#### [Task instructions]
Only the lines of the data holding the string "there" need to be returned.

┄┄┄┄┄┄

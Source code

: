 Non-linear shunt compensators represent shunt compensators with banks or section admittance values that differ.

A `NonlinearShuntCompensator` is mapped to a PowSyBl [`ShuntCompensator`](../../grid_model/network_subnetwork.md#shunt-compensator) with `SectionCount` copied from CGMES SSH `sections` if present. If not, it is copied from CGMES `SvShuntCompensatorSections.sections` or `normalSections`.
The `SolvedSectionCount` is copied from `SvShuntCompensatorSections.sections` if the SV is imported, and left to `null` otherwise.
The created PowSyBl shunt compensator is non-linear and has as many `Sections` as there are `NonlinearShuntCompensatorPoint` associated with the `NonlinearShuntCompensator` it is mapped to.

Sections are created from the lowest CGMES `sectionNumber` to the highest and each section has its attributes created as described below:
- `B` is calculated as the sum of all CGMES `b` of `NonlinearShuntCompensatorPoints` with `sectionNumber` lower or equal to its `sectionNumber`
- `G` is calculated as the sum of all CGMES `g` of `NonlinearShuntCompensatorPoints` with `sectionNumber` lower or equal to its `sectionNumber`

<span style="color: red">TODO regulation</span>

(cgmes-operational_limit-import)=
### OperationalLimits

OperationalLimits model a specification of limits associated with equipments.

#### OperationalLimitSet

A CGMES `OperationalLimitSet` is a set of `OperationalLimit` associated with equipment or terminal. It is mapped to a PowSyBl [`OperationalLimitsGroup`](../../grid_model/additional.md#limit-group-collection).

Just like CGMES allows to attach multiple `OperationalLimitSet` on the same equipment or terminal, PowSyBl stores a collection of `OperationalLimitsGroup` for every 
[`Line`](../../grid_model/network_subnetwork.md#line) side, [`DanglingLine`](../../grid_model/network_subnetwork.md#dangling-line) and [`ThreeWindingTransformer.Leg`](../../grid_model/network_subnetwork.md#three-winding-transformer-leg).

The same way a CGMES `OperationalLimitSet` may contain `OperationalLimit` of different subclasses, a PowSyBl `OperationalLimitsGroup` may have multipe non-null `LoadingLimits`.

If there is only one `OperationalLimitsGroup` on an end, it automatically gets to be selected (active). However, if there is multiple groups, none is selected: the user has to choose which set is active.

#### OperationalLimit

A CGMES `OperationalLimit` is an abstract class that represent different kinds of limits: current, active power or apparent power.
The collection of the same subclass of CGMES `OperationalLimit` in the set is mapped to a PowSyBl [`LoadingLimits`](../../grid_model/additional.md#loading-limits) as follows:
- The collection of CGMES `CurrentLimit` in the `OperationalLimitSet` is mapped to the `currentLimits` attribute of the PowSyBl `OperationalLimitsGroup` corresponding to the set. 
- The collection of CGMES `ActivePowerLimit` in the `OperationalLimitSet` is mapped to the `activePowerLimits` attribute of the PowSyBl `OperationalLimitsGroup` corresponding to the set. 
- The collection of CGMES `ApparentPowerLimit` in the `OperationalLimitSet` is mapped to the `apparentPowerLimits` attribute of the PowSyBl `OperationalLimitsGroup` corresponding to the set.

┄┄┄┄┄┄

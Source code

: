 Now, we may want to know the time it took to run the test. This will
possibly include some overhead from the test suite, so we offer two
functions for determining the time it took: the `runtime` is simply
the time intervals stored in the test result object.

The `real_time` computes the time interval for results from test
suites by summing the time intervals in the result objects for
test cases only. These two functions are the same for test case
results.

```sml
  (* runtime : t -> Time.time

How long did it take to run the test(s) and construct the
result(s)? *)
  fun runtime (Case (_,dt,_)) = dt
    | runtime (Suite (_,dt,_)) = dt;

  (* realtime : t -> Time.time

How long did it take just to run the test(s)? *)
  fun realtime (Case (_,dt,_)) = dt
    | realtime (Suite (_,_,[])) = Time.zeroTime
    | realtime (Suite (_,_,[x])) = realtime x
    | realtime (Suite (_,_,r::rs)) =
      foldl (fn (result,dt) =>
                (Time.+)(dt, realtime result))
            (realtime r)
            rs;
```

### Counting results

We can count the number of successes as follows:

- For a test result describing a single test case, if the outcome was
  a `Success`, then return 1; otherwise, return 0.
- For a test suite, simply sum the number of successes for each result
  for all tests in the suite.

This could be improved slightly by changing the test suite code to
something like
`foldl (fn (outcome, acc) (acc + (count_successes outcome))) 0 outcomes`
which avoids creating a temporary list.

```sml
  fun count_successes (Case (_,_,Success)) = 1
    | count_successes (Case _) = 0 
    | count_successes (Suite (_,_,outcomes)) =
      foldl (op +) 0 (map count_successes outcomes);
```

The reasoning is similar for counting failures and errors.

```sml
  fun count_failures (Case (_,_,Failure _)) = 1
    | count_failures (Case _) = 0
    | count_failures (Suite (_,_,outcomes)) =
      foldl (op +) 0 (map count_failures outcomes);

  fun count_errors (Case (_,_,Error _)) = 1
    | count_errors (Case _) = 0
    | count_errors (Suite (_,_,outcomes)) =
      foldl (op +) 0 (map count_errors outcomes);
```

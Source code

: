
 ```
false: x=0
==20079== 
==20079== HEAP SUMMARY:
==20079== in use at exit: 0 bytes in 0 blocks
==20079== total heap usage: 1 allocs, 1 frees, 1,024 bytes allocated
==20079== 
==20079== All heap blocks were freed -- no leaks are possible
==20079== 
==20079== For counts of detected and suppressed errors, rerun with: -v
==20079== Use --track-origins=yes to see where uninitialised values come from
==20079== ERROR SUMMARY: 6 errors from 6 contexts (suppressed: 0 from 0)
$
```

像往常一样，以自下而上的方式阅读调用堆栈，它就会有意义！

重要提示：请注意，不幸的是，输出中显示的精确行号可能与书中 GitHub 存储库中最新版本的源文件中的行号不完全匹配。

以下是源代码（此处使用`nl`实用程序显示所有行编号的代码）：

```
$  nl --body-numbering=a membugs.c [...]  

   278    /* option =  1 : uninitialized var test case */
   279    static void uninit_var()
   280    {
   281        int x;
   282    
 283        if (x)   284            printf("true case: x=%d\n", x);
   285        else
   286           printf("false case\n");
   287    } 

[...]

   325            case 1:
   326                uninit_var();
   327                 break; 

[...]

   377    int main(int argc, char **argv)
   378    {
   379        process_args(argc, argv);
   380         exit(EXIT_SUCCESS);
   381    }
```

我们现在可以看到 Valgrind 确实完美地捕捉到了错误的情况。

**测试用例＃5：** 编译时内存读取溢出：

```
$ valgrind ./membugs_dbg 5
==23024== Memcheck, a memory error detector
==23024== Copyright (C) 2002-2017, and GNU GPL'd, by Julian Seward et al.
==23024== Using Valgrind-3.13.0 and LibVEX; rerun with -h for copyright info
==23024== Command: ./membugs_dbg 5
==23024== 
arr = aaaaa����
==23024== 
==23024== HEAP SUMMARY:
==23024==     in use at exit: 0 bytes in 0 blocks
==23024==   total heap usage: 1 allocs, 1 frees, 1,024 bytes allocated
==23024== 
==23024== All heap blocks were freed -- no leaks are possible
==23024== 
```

┄┄┄┄┄┄

#### [Your solution]
The created PowSyBl shunt compensator is non-linear and has as many `Sections` as there are `NonlinearShuntCompensatorPoint` associated with the `NonlinearShuntCompensator` it is mapped to.
If there is only one `OperationalLimitsGroup` on an end, it automatically gets to be selected (active). However, if there is multiple groups, none is selected: the user has to choose which set is active.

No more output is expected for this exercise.